WHAT YOU SHOULD DO: In the records below, find every line with the word "considered" and copy it.

RECORDS SHOWN:
####################
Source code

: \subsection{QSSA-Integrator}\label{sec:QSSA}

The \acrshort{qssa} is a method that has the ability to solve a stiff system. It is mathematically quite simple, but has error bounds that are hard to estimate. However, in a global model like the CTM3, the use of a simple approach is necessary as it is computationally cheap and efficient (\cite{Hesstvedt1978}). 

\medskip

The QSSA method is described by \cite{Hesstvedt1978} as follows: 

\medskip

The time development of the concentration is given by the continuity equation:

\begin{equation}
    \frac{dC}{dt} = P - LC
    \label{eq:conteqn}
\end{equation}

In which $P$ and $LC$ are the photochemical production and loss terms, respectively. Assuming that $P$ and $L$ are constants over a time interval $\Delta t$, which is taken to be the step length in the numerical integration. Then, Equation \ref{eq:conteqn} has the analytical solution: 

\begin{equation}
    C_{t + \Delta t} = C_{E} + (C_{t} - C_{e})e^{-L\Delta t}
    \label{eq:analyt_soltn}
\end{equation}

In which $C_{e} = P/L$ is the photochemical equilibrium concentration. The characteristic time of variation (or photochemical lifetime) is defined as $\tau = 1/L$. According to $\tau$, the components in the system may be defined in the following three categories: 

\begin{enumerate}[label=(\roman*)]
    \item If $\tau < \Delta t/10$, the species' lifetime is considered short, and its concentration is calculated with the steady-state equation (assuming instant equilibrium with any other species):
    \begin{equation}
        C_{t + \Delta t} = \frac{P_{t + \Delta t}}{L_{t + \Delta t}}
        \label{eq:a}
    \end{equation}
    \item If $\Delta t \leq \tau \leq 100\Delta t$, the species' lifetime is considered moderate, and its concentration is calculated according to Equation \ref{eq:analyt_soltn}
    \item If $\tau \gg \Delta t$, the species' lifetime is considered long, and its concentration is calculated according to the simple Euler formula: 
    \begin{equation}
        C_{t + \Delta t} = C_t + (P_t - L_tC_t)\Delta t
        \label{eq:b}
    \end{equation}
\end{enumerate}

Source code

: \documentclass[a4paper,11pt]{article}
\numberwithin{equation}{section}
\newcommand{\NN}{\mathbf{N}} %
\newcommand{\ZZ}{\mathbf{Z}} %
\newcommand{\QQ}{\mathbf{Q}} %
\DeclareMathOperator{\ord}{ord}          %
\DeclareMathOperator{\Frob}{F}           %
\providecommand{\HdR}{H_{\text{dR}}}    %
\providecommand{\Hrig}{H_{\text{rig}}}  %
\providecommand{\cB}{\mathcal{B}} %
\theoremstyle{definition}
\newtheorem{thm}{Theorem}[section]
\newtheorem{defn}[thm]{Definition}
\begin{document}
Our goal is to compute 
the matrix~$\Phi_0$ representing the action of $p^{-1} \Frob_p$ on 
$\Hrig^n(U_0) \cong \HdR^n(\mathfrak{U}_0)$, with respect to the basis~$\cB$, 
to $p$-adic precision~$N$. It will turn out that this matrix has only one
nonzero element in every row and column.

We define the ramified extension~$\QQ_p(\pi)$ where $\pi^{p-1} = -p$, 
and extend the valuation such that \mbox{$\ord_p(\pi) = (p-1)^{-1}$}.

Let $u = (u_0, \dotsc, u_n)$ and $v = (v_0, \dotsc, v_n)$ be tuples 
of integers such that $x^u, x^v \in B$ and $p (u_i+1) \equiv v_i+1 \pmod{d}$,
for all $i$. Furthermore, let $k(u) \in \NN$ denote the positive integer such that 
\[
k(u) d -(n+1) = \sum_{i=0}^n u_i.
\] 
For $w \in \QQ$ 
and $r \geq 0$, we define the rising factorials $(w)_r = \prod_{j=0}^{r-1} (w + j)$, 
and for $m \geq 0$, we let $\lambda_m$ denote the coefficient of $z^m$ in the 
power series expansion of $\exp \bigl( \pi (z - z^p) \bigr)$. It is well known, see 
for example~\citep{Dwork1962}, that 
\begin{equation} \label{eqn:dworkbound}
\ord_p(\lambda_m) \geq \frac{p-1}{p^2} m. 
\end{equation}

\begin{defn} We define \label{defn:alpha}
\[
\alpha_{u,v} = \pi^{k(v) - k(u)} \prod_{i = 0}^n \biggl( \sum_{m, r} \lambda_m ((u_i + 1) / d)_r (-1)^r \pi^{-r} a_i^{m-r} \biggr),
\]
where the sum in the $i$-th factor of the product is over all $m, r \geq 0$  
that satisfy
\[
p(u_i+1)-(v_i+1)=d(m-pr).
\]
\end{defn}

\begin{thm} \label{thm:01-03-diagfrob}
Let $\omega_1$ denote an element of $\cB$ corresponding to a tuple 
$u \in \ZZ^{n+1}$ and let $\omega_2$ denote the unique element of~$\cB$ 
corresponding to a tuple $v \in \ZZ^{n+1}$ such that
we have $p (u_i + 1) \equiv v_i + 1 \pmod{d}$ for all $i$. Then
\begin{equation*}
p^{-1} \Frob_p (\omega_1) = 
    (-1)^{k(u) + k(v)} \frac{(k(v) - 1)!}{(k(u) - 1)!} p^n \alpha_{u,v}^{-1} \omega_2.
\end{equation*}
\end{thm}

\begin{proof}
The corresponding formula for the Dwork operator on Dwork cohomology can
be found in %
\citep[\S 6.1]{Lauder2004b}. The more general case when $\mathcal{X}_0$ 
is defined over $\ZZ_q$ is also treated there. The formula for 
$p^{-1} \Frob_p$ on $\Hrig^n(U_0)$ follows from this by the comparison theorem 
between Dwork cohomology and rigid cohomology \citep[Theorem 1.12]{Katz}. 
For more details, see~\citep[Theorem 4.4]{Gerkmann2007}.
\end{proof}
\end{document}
####################
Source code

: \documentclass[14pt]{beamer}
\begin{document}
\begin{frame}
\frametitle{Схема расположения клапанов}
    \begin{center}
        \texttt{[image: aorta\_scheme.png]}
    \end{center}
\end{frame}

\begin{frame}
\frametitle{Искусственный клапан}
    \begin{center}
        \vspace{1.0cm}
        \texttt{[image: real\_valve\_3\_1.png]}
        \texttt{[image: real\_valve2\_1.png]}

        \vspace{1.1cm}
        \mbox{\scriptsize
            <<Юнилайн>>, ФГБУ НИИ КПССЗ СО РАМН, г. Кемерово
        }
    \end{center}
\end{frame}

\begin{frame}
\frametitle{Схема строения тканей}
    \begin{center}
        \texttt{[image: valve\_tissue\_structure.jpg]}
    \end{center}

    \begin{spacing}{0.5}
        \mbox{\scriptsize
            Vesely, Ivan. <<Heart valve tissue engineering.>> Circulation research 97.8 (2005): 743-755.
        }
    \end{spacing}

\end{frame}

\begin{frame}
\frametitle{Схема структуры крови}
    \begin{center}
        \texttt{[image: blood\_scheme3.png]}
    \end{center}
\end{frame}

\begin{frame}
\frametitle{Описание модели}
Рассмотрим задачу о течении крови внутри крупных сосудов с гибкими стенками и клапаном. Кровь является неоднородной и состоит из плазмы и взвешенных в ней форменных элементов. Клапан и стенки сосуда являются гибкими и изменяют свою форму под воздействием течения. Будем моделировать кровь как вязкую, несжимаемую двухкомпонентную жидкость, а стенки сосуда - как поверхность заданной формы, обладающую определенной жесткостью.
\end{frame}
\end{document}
####################
ANSWER TO THIS TASK:
    \item If $\tau < \Delta t/10$, the species' lifetime is considered short, and its concentration is calculated with the steady-state equation (assuming instant equilibrium with any other species):
    \item If $\Delta t \leq \tau \leq 100\Delta t$, the species' lifetime is considered moderate, and its concentration is calculated according to Equation \ref{eq:analyt_soltn}
    \item If $\tau \gg \Delta t$, the species' lifetime is considered long, and its concentration is calculated according to the simple Euler formula: 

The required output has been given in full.